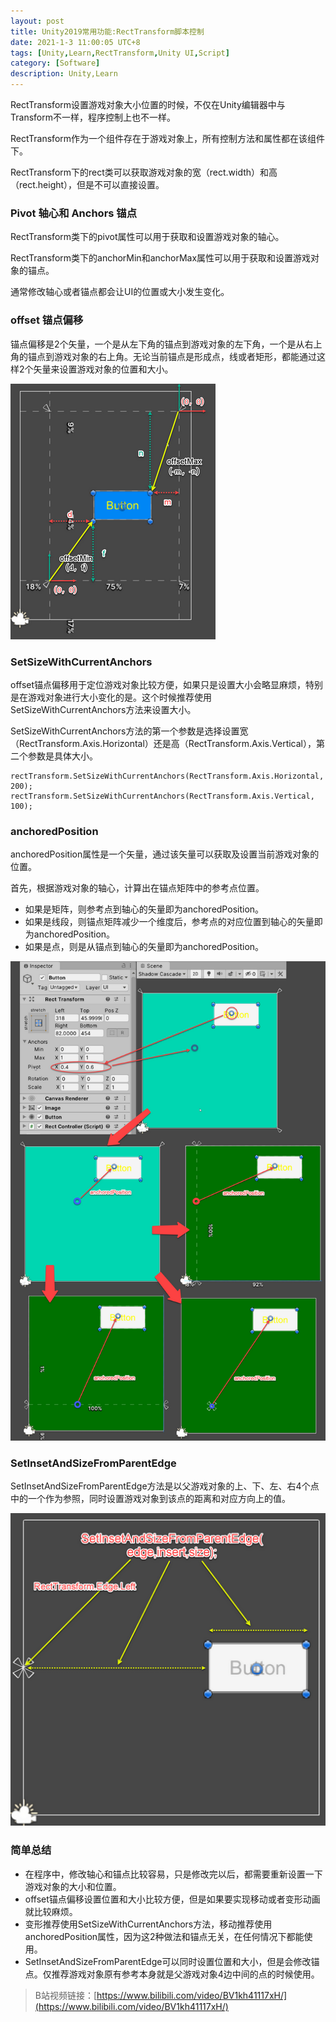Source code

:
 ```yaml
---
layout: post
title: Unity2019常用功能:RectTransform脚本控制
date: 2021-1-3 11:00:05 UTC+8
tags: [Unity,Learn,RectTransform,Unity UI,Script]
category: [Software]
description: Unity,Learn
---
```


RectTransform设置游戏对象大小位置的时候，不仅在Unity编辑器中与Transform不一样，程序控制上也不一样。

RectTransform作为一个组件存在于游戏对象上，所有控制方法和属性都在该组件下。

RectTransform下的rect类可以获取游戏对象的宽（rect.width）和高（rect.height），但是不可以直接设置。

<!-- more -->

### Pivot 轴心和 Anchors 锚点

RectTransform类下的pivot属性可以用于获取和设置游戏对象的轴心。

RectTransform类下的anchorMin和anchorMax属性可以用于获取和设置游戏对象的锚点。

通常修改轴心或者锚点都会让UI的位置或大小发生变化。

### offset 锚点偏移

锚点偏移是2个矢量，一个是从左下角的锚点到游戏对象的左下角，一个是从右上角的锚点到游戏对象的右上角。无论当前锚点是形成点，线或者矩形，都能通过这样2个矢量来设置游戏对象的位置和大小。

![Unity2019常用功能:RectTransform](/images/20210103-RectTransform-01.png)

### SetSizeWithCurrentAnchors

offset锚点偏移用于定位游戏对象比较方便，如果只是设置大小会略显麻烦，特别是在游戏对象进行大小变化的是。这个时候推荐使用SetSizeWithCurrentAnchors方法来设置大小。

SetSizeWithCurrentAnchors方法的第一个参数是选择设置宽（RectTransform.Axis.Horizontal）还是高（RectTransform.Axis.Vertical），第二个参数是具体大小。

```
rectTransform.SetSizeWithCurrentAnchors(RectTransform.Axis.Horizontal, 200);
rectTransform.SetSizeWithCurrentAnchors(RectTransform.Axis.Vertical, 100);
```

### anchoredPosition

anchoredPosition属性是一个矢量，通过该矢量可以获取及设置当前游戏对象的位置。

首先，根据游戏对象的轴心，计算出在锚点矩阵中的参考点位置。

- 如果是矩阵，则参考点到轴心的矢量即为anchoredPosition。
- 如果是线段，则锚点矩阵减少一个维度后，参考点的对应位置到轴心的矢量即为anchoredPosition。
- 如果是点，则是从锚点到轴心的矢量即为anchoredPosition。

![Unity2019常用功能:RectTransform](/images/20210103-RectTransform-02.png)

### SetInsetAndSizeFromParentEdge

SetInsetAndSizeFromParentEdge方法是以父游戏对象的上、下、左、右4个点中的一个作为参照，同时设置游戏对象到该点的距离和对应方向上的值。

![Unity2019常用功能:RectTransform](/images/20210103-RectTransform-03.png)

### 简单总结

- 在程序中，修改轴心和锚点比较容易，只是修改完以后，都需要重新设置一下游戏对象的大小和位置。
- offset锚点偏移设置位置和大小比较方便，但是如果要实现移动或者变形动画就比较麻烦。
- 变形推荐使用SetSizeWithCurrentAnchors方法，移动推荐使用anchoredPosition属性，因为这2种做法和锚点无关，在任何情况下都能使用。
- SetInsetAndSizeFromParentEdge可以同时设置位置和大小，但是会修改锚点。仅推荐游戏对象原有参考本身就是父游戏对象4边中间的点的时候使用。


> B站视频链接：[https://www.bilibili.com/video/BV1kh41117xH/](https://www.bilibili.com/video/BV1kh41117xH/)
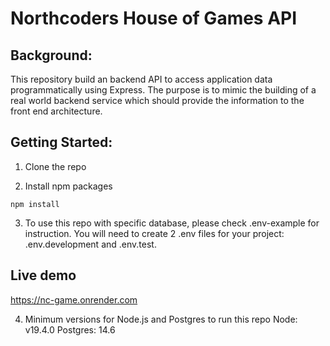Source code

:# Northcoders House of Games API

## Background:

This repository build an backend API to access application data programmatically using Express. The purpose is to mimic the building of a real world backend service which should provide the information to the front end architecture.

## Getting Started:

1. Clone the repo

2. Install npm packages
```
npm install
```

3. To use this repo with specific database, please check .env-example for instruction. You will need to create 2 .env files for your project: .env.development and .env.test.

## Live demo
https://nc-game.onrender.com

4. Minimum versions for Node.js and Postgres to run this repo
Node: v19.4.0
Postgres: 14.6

******************************

All lines from the one containing "offset锚点偏移用于定位" through the final line of the entries above must be restated word for word, pictures excluded.

**Output**
offset锚点偏移用于定位游戏对象比较方便，如果只是设置大小会略显麻烦，特别是在游戏对象进行大小变化的是。这个时候推荐使用SetSizeWithCurrentAnchors方法来设置大小。

SetSizeWithCurrentAnchors方法的第一个参数是选择设置宽（RectTransform.Axis.Horizontal）还是高（RectTransform.Axis.Vertical），第二个参数是具体大小。

```
rectTransform.SetSizeWithCurrentAnchors(RectTransform.Axis.Horizontal, 200);
rectTransform.SetSizeWithCurrentAnchors(RectTransform.Axis.Vertical, 100);
```

### anchoredPosition

anchoredPosition属性是一个矢量，通过该矢量可以获取及设置当前游戏对象的位置。

首先，根据游戏对象的轴心，计算出在锚点矩阵中的参考点位置。

- 如果是矩阵，则参考点到轴心的矢量即为anchoredPosition。
- 如果是线段，则锚点矩阵减少一个维度后，参考点的对应位置到轴心的矢量即为anchoredPosition。
- 如果是点，则是从锚点到轴心的矢量即为anchoredPosition。

![Unity2019常用功能:RectTransform](/images/20210103-RectTransform-02.png)

### SetInsetAndSizeFromParentEdge

SetInsetAndSizeFromParentEdge方法是以父游戏对象的上、下、左、右4个点中的一个作为参照，同时设置游戏对象到该点的距离和对应方向上的值。

![Unity2019常用功能:RectTransform](/images/20210103-RectTransform-03.png)

### 简单总结

- 在程序中，修改轴心和锚点比较容易，只是修改完以后，都需要重新设置一下游戏对象的大小和位置。
- offset锚点偏移设置位置和大小比较方便，但是如果要实现移动或者变形动画就比较麻烦。
- 变形推荐使用SetSizeWithCurrentAnchors方法，移动推荐使用anchoredPosition属性，因为这2种做法和锚点无关，在任何情况下都能使用。
- SetInsetAndSizeFromParentEdge可以同时设置位置和大小，但是会修改锚点。仅推荐游戏对象原有参考本身就是父游戏对象4边中间的点的时候使用。


> B站视频链接：[https://www.bilibili.com/video/BV1kh41117xH/](https://www.bilibili.com/video/BV1kh41117xH/)
Source code

:# Northcoders House of Games API

## Background:

This repository build an backend API to access application data programmatically using Express. The purpose is to mimic the building of a real world backend service which should provide the information to the front end architecture.

## Getting Started:

1. Clone the repo

2. Install npm packages
```
npm install
```

3. To use this repo with specific database, please check .env-example for instruction. You will need to create 2 .env files for your project: .env.development and .env.test.

## Live demo
https://nc-game.onrender.com

4. Minimum versions for Node.js and Postgres to run this repo
Node: v19.4.0
Postgres: 14.6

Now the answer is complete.